§ PROBLEM REQUIREMENTS
Search the records for the word "redirects" and copy each line in which it appears.

§ Records drawn from a dataset
╔══
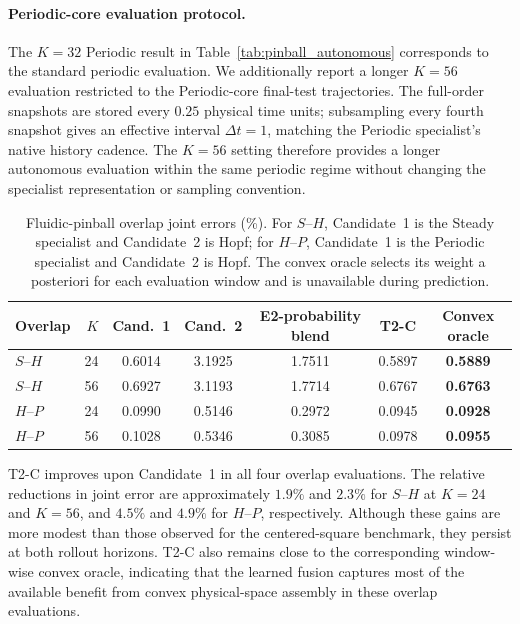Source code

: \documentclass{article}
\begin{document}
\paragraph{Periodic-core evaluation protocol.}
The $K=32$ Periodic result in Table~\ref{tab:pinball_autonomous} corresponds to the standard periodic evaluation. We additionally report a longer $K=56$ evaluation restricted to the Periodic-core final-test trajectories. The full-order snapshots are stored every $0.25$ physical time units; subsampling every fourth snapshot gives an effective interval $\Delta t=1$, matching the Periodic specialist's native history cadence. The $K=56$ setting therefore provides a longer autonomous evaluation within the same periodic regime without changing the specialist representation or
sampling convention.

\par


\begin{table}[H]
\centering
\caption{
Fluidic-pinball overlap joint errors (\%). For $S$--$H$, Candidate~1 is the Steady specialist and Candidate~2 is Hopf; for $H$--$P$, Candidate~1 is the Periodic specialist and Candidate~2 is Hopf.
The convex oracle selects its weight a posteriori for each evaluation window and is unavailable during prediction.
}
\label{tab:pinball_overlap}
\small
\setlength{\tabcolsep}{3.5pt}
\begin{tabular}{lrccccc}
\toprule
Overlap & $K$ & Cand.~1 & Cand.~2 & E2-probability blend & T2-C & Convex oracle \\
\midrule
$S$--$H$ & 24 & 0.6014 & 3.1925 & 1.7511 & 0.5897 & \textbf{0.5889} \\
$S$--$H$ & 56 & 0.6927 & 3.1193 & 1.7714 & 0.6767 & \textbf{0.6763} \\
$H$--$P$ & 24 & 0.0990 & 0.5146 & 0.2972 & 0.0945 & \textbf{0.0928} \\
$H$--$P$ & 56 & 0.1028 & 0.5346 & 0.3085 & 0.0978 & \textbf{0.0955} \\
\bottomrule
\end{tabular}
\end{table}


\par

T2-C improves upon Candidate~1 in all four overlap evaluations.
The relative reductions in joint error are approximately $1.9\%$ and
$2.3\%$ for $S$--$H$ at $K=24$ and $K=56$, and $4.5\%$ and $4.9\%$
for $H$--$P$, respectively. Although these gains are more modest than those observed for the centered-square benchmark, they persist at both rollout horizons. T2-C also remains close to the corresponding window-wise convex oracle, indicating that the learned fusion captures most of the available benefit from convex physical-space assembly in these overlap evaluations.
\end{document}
╚══
╔══
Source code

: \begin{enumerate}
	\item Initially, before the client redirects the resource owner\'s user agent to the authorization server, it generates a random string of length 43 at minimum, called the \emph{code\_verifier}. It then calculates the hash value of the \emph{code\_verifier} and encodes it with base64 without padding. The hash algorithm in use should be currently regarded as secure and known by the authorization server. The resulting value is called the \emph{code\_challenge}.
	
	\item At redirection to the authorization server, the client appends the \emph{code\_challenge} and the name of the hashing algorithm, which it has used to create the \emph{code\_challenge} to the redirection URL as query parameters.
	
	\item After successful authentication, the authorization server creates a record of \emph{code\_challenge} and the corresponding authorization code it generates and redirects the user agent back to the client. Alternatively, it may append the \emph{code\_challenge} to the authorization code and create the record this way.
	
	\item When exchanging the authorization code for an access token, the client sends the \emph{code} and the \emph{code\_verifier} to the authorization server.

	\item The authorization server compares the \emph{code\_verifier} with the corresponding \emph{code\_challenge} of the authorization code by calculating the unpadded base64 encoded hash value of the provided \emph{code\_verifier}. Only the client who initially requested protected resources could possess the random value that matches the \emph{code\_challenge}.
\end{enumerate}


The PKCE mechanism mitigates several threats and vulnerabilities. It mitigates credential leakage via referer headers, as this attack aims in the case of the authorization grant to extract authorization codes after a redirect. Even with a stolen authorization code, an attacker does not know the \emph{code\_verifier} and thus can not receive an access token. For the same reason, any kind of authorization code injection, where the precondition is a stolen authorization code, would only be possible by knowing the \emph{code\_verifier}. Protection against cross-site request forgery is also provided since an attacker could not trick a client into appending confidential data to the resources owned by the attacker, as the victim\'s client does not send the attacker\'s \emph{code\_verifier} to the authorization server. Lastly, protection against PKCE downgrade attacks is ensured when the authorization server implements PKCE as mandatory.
╚══
╔══
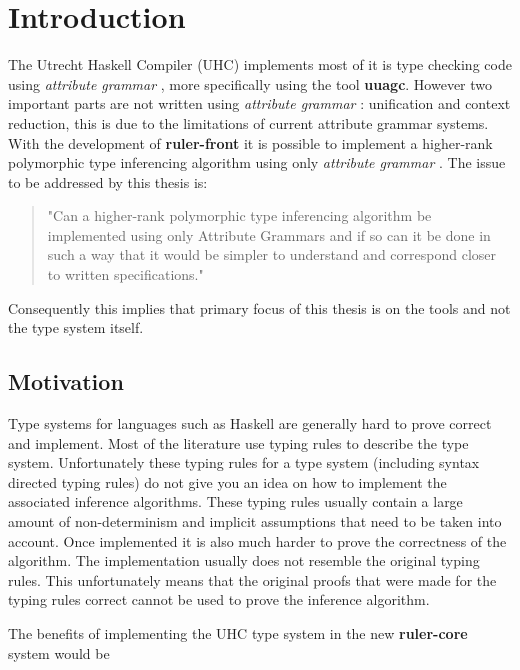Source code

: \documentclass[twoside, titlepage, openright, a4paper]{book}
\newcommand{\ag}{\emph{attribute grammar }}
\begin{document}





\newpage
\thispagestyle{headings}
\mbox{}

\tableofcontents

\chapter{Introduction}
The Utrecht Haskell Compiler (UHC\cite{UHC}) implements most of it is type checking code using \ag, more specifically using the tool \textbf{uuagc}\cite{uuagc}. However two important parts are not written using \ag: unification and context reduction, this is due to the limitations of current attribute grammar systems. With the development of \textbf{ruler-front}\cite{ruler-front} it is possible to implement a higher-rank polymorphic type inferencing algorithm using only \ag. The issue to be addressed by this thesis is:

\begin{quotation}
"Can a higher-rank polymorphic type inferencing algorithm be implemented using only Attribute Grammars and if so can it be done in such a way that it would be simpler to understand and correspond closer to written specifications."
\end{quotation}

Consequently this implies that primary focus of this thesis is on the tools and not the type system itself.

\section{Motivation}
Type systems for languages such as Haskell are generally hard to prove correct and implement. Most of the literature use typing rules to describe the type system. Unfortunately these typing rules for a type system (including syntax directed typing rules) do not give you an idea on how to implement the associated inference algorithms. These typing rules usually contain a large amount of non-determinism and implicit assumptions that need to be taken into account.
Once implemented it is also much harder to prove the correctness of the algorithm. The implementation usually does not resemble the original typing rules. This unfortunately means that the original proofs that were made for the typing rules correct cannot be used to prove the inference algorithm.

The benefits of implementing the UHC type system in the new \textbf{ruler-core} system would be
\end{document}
╚══
§ EXERCISE RESPONSE
	\item Initially, before the client redirects the resource owner\'s user agent to the authorization server, it generates a random string of length 43 at minimum, called the \emph{code\_verifier}. It then calculates the hash value of the \emph{code\_verifier} and encodes it with base64 without padding. The hash algorithm in use should be currently regarded as secure and known by the authorization server. The resulting value is called the \emph{code\_challenge}.
	\item After successful authentication, the authorization server creates a record of \emph{code\_challenge} and the corresponding authorization code it generates and redirects the user agent back to the client. Alternatively, it may append the \emph{code\_challenge} to the authorization code and create the record this way.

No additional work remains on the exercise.